== Record set ==
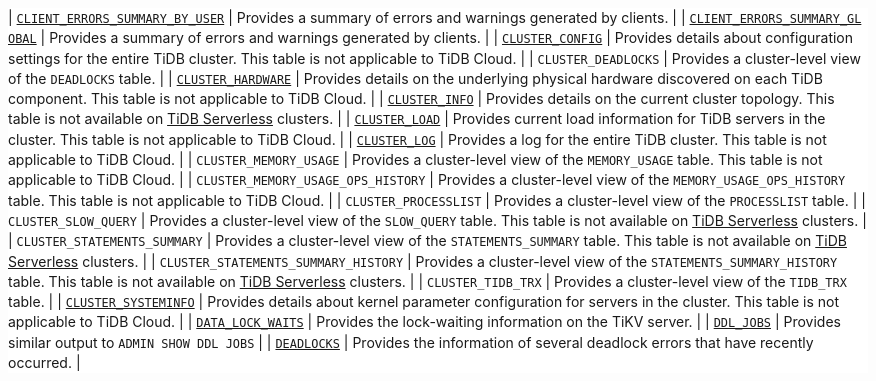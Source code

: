 | [`CLIENT_ERRORS_SUMMARY_BY_USER`](/information-schema/client-errors-summary-by-user.md)            | Provides a summary of errors and warnings generated by clients.                                                                                                                                             |
| [`CLIENT_ERRORS_SUMMARY_GLOBAL`](/information-schema/client-errors-summary-global.md)              | Provides a summary of errors and warnings generated by clients.                                                                                                                                             |
| [`CLUSTER_CONFIG`](https://docs.pingcap.com/tidb/stable/information-schema-cluster-config)         | Provides details about configuration settings for the entire TiDB cluster. This table is not applicable to TiDB Cloud.                                                                                      |
| `CLUSTER_DEADLOCKS`                                                                                | Provides a cluster-level view of the `DEADLOCKS` table.                                                                                                                                                     |
| [`CLUSTER_HARDWARE`](https://docs.pingcap.com/tidb/stable/information-schema-cluster-hardware)     | Provides details on the underlying physical hardware discovered on each TiDB component. This table is not applicable to TiDB Cloud.                                                                         |
| [`CLUSTER_INFO`](/information-schema/information-schema-cluster-info.md)                           | Provides details on the current cluster topology. This table is not available on [TiDB Serverless](https://docs.pingcap.com/tidbcloud/select-cluster-tier#tidb-serverless) clusters.                        |
| [`CLUSTER_LOAD`](https://docs.pingcap.com/tidb/stable/information-schema-cluster-load)             | Provides current load information for TiDB servers in the cluster. This table is not applicable to TiDB Cloud.                                                                                              |
| [`CLUSTER_LOG`](https://docs.pingcap.com/tidb/stable/information-schema-cluster-log)               | Provides a log for the entire TiDB cluster. This table is not applicable to TiDB Cloud.                                                                                                                     |
| `CLUSTER_MEMORY_USAGE`                                                                             | Provides a cluster-level view of the `MEMORY_USAGE` table. This table is not applicable to TiDB Cloud.                                                                                                      |
| `CLUSTER_MEMORY_USAGE_OPS_HISTORY`                                                                 | Provides a cluster-level view of the `MEMORY_USAGE_OPS_HISTORY` table. This table is not applicable to TiDB Cloud.                                                                                          |
| `CLUSTER_PROCESSLIST`                                                                              | Provides a cluster-level view of the `PROCESSLIST` table.                                                                                                                                                   |
| `CLUSTER_SLOW_QUERY`                                                                               | Provides a cluster-level view of the `SLOW_QUERY` table. This table is not available on [TiDB Serverless](https://docs.pingcap.com/tidbcloud/select-cluster-tier#tidb-serverless) clusters.                 |
| `CLUSTER_STATEMENTS_SUMMARY`                                                                       | Provides a cluster-level view of the `STATEMENTS_SUMMARY` table. This table is not available on [TiDB Serverless](https://docs.pingcap.com/tidbcloud/select-cluster-tier#tidb-serverless) clusters.         |
| `CLUSTER_STATEMENTS_SUMMARY_HISTORY`                                                               | Provides a cluster-level view of the `STATEMENTS_SUMMARY_HISTORY` table. This table is not available on [TiDB Serverless](https://docs.pingcap.com/tidbcloud/select-cluster-tier#tidb-serverless) clusters. |
| `CLUSTER_TIDB_TRX`                                                                                 | Provides a cluster-level view of the `TIDB_TRX` table.                                                                                                                                                      |
| [`CLUSTER_SYSTEMINFO`](https://docs.pingcap.com/tidb/stable/information-schema-cluster-systeminfo) | Provides details about kernel parameter configuration for servers in the cluster. This table is not applicable to TiDB Cloud.                                                                               |
| [`DATA_LOCK_WAITS`](/information-schema/information-schema-data-lock-waits.md)                     | Provides the lock-waiting information on the TiKV server.                                                                                                                                                   |
| [`DDL_JOBS`](/information-schema/information-schema-ddl-jobs.md)                                   | Provides similar output to `ADMIN SHOW DDL JOBS`                                                                                                                                                            |
| [`DEADLOCKS`](/information-schema/information-schema-deadlocks.md)                                 | Provides the information of several deadlock errors that have recently occurred.                                                                                                                            |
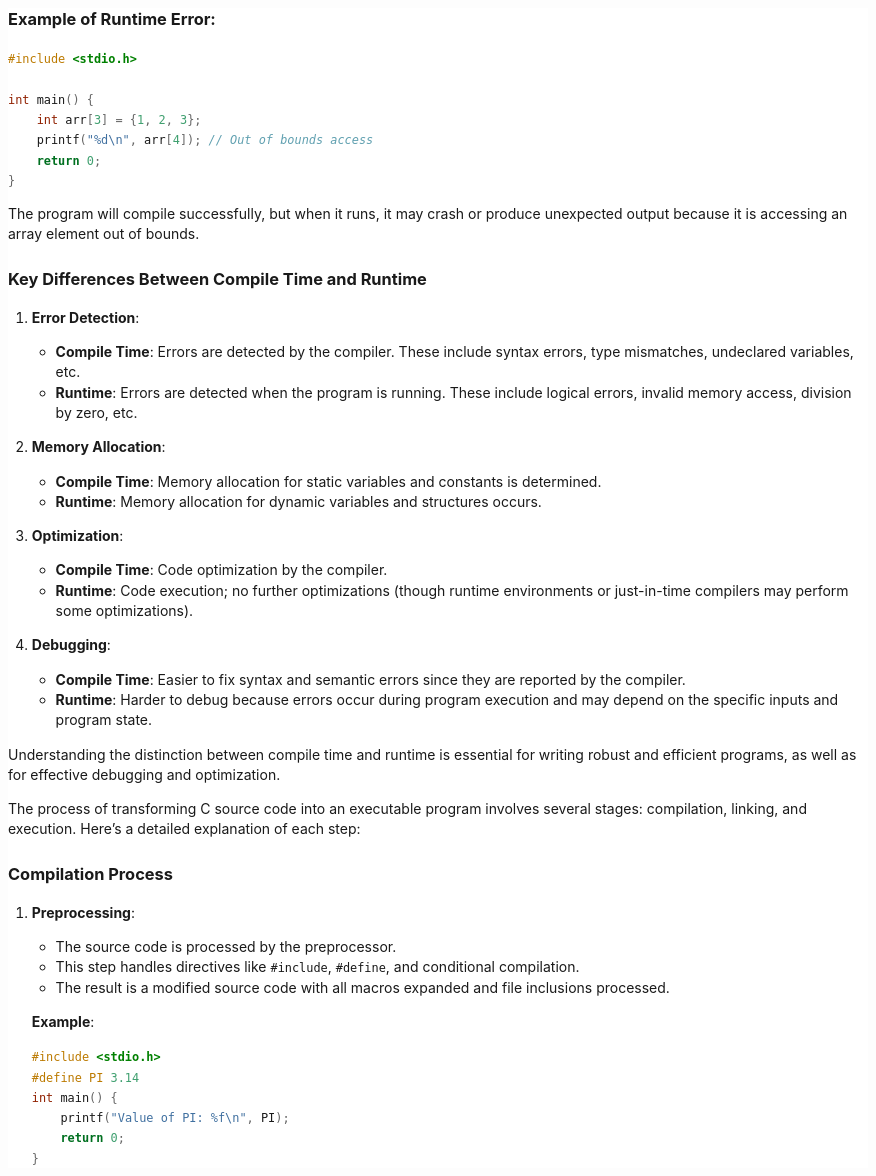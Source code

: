 ### Example of Runtime Error:
```c
#include <stdio.h>

int main() {
    int arr[3] = {1, 2, 3};
    printf("%d\n", arr[4]); // Out of bounds access
    return 0;
}
```
The program will compile successfully, but when it runs, it may crash or produce unexpected output because it is accessing an array element out of bounds.

### Key Differences Between Compile Time and Runtime

1. **Error Detection**:
   - **Compile Time**: Errors are detected by the compiler. These include syntax errors, type mismatches, undeclared variables, etc.
   - **Runtime**: Errors are detected when the program is running. These include logical errors, invalid memory access, division by zero, etc.

2. **Memory Allocation**:
   - **Compile Time**: Memory allocation for static variables and constants is determined.
   - **Runtime**: Memory allocation for dynamic variables and structures occurs.

3. **Optimization**:
   - **Compile Time**: Code optimization by the compiler.
   - **Runtime**: Code execution; no further optimizations (though runtime environments or just-in-time compilers may perform some optimizations).

4. **Debugging**:
   - **Compile Time**: Easier to fix syntax and semantic errors since they are reported by the compiler.
   - **Runtime**: Harder to debug because errors occur during program execution and may depend on the specific inputs and program state.

Understanding the distinction between compile time and runtime is essential for writing robust and efficient programs, as well as for effective debugging and optimization.


The process of transforming C source code into an executable program involves several stages: compilation, linking, and execution. Here’s a detailed explanation of each step:

### Compilation Process

1. **Preprocessing**:
   - The source code is processed by the preprocessor.
   - This step handles directives like `#include`, `#define`, and conditional compilation.
   - The result is a modified source code with all macros expanded and file inclusions processed.

   **Example**:
   ```c
   #include <stdio.h>
   #define PI 3.14
   int main() {
       printf("Value of PI: %f\n", PI);
       return 0;
   }
   ```

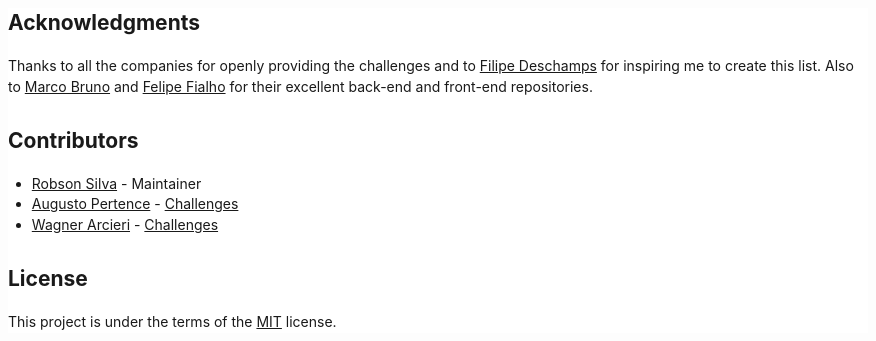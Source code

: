 ## Acknowledgments

Thanks to all the companies for openly providing the challenges and to [Filipe Deschamps](https://github.com/filipedeschamps) for inspiring me to create this list. Also to [Marco Bruno](https://github.com/MarcoBrunoBR) and [Felipe Fialho](https://github.com/felipefialho) for their excellent back-end and front-end repositories.

## Contributors

- [Robson Silva](https://github.com/robsonsilv4) - Maintainer
- [Augusto Pertence](https://github.com/Pertence) - [Challenges](https://github.com/robsonsilv4/mobile-challenges/pull/1)
- [Wagner Arcieri](https://github.com/wagarcdev) - [Challenges](https://github.com/robsonsilv4/mobile-challenges/pull/3)

## License

This project is under the terms of the [MIT](./LICENSE) license.
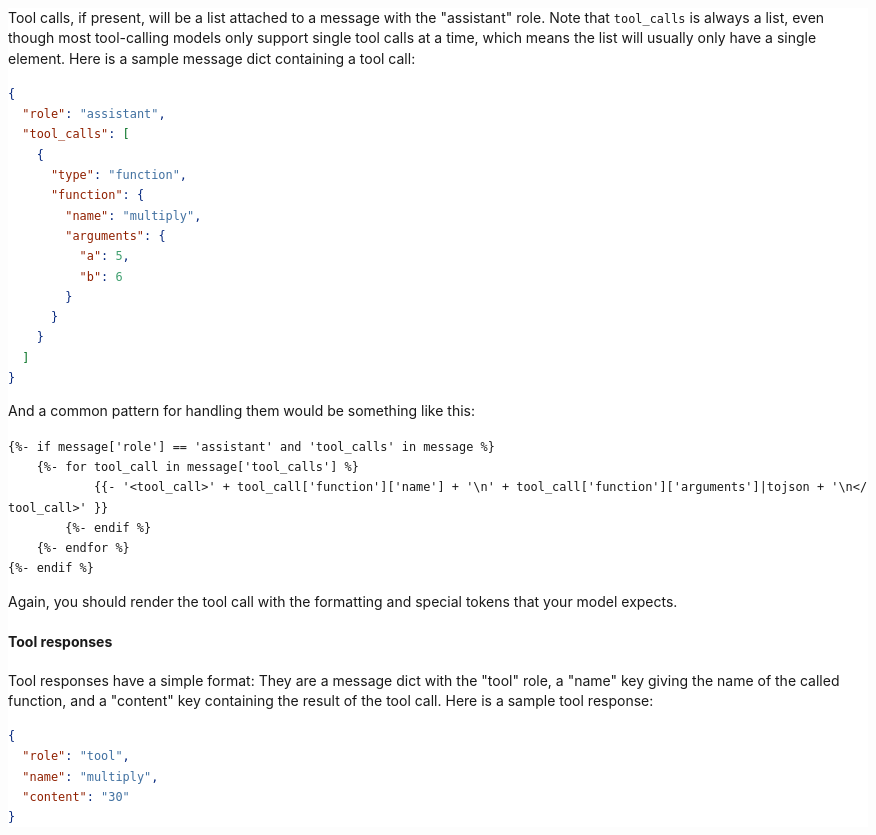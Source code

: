 Tool calls, if present, will be a list attached to a message with the "assistant" role. Note that `tool_calls` is 
always a list, even though most tool-calling models only support single tool calls at a time, which means
the list will usually only have a single element. Here is a sample message dict containing a tool call:

```json
{
  "role": "assistant",
  "tool_calls": [
    {
      "type": "function",
      "function": {
        "name": "multiply",
        "arguments": {
          "a": 5,
          "b": 6
        }
      }
    }
  ]
}
```

And a common pattern for handling them would be something like this:

```text
{%- if message['role'] == 'assistant' and 'tool_calls' in message %}
    {%- for tool_call in message['tool_calls'] %}
            {{- '<tool_call>' + tool_call['function']['name'] + '\n' + tool_call['function']['arguments']|tojson + '\n</tool_call>' }}
        {%- endif %}
    {%- endfor %}
{%- endif %}
```

Again, you should render the tool call with the formatting and special tokens that your model expects.

#### Tool responses

Tool responses have a simple format: They are a message dict with the "tool" role, a "name" key giving the name
of the called function, and a "content" key containing the result of the tool call. Here is a sample tool response:

```json
{
  "role": "tool",
  "name": "multiply",
  "content": "30"
}
```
===
» Description of the task
Return the entries above exactly, skipping any images.

» Task result
Source code

: | [`CLIENT_ERRORS_SUMMARY_BY_USER`](/information-schema/client-errors-summary-by-user.md)            | Provides a summary of errors and warnings generated by clients.                                                                                                                                             |
| [`CLIENT_ERRORS_SUMMARY_GLOBAL`](/information-schema/client-errors-summary-global.md)              | Provides a summary of errors and warnings generated by clients.                                                                                                                                             |
| [`CLUSTER_CONFIG`](https://docs.pingcap.com/tidb/stable/information-schema-cluster-config)         | Provides details about configuration settings for the entire TiDB cluster. This table is not applicable to TiDB Cloud.                                                                                      |
| `CLUSTER_DEADLOCKS`                                                                                | Provides a cluster-level view of the `DEADLOCKS` table.                                                                                                                                                     |
| [`CLUSTER_HARDWARE`](https://docs.pingcap.com/tidb/stable/information-schema-cluster-hardware)     | Provides details on the underlying physical hardware discovered on each TiDB component. This table is not applicable to TiDB Cloud.                                                                         |
| [`CLUSTER_INFO`](/information-schema/information-schema-cluster-info.md)                           | Provides details on the current cluster topology. This table is not available on [TiDB Serverless](https://docs.pingcap.com/tidbcloud/select-cluster-tier#tidb-serverless) clusters.                        |
| [`CLUSTER_LOAD`](https://docs.pingcap.com/tidb/stable/information-schema-cluster-load)             | Provides current load information for TiDB servers in the cluster. This table is not applicable to TiDB Cloud.                                                                                              |
| [`CLUSTER_LOG`](https://docs.pingcap.com/tidb/stable/information-schema-cluster-log)               | Provides a log for the entire TiDB cluster. This table is not applicable to TiDB Cloud.                                                                                                                     |
| `CLUSTER_MEMORY_USAGE`                                                                             | Provides a cluster-level view of the `MEMORY_USAGE` table. This table is not applicable to TiDB Cloud.                                                                                                      |
| `CLUSTER_MEMORY_USAGE_OPS_HISTORY`                                                                 | Provides a cluster-level view of the `MEMORY_USAGE_OPS_HISTORY` table. This table is not applicable to TiDB Cloud.                                                                                          |
| `CLUSTER_PROCESSLIST`                                                                              | Provides a cluster-level view of the `PROCESSLIST` table.                                                                                                                                                   |
| `CLUSTER_SLOW_QUERY`                                                                               | Provides a cluster-level view of the `SLOW_QUERY` table. This table is not available on [TiDB Serverless](https://docs.pingcap.com/tidbcloud/select-cluster-tier#tidb-serverless) clusters.                 |
| `CLUSTER_STATEMENTS_SUMMARY`                                                                       | Provides a cluster-level view of the `STATEMENTS_SUMMARY` table. This table is not available on [TiDB Serverless](https://docs.pingcap.com/tidbcloud/select-cluster-tier#tidb-serverless) clusters.         |
| `CLUSTER_STATEMENTS_SUMMARY_HISTORY`                                                               | Provides a cluster-level view of the `STATEMENTS_SUMMARY_HISTORY` table. This table is not available on [TiDB Serverless](https://docs.pingcap.com/tidbcloud/select-cluster-tier#tidb-serverless) clusters. |
| `CLUSTER_TIDB_TRX`                                                                                 | Provides a cluster-level view of the `TIDB_TRX` table.                                                                                                                                                      |
| [`CLUSTER_SYSTEMINFO`](https://docs.pingcap.com/tidb/stable/information-schema-cluster-systeminfo) | Provides details about kernel parameter configuration for servers in the cluster. This table is not applicable to TiDB Cloud.                                                                               |
| [`DATA_LOCK_WAITS`](/information-schema/information-schema-data-lock-waits.md)                     | Provides the lock-waiting information on the TiKV server.                                                                                                                                                   |
| [`DDL_JOBS`](/information-schema/information-schema-ddl-jobs.md)                                   | Provides similar output to `ADMIN SHOW DDL JOBS`                                                                                                                                                            |
| [`DEADLOCKS`](/information-schema/information-schema-deadlocks.md)                                 | Provides the information of several deadlock errors that have recently occurred.                                                                                                                            |
Source code

: ### Example of Runtime Error:
```c
#include <stdio.h>

int main() {
    int arr[3] = {1, 2, 3};
    printf("%d\n", arr[4]); // Out of bounds access
    return 0;
}
```
The program will compile successfully, but when it runs, it may crash or produce unexpected output because it is accessing an array element out of bounds.

### Key Differences Between Compile Time and Runtime

1. **Error Detection**:
   - **Compile Time**: Errors are detected by the compiler. These include syntax errors, type mismatches, undeclared variables, etc.
   - **Runtime**: Errors are detected when the program is running. These include logical errors, invalid memory access, division by zero, etc.

2. **Memory Allocation**:
   - **Compile Time**: Memory allocation for static variables and constants is determined.
   - **Runtime**: Memory allocation for dynamic variables and structures occurs.

3. **Optimization**:
   - **Compile Time**: Code optimization by the compiler.
   - **Runtime**: Code execution; no further optimizations (though runtime environments or just-in-time compilers may perform some optimizations).

4. **Debugging**:
   - **Compile Time**: Easier to fix syntax and semantic errors since they are reported by the compiler.
   - **Runtime**: Harder to debug because errors occur during program execution and may depend on the specific inputs and program state.

Understanding the distinction between compile time and runtime is essential for writing robust and efficient programs, as well as for effective debugging and optimization.


The process of transforming C source code into an executable program involves several stages: compilation, linking, and execution. Here’s a detailed explanation of each step:

### Compilation Process

1. **Preprocessing**:
   - The source code is processed by the preprocessor.
   - This step handles directives like `#include`, `#define`, and conditional compilation.
   - The result is a modified source code with all macros expanded and file inclusions processed.

   **Example**:
   ```c
   #include <stdio.h>
   #define PI 3.14
   int main() {
       printf("Value of PI: %f\n", PI);
       return 0;
   }
   ```

Source code

: ## Acknowledgments

Thanks to all the companies for openly providing the challenges and to [Filipe Deschamps](https://github.com/filipedeschamps) for inspiring me to create this list. Also to [Marco Bruno](https://github.com/MarcoBrunoBR) and [Felipe Fialho](https://github.com/felipefialho) for their excellent back-end and front-end repositories.

## Contributors

- [Robson Silva](https://github.com/robsonsilv4) - Maintainer
- [Augusto Pertence](https://github.com/Pertence) - [Challenges](https://github.com/robsonsilv4/mobile-challenges/pull/1)
- [Wagner Arcieri](https://github.com/wagarcdev) - [Challenges](https://github.com/robsonsilv4/mobile-challenges/pull/3)

## License

This project is under the terms of the [MIT](./LICENSE) license.
Source code

: Tool calls, if present, will be a list attached to a message with the "assistant" role. Note that `tool_calls` is 
always a list, even though most tool-calling models only support single tool calls at a time, which means
the list will usually only have a single element. Here is a sample message dict containing a tool call:

```json
{
  "role": "assistant",
  "tool_calls": [
    {
      "type": "function",
      "function": {
        "name": "multiply",
        "arguments": {
          "a": 5,
          "b": 6
        }
      }
    }
  ]
}
```

And a common pattern for handling them would be something like this:

```text
{%- if message['role'] == 'assistant' and 'tool_calls' in message %}
    {%- for tool_call in message['tool_calls'] %}
            {{- '<tool_call>' + tool_call['function']['name'] + '\n' + tool_call['function']['arguments']|tojson + '\n</tool_call>' }}
        {%- endif %}
    {%- endfor %}
{%- endif %}
```

Again, you should render the tool call with the formatting and special tokens that your model expects.

#### Tool responses

Tool responses have a simple format: They are a message dict with the "tool" role, a "name" key giving the name
of the called function, and a "content" key containing the result of the tool call. Here is a sample tool response:

```json
{
  "role": "tool",
  "name": "multiply",
  "content": "30"
}
```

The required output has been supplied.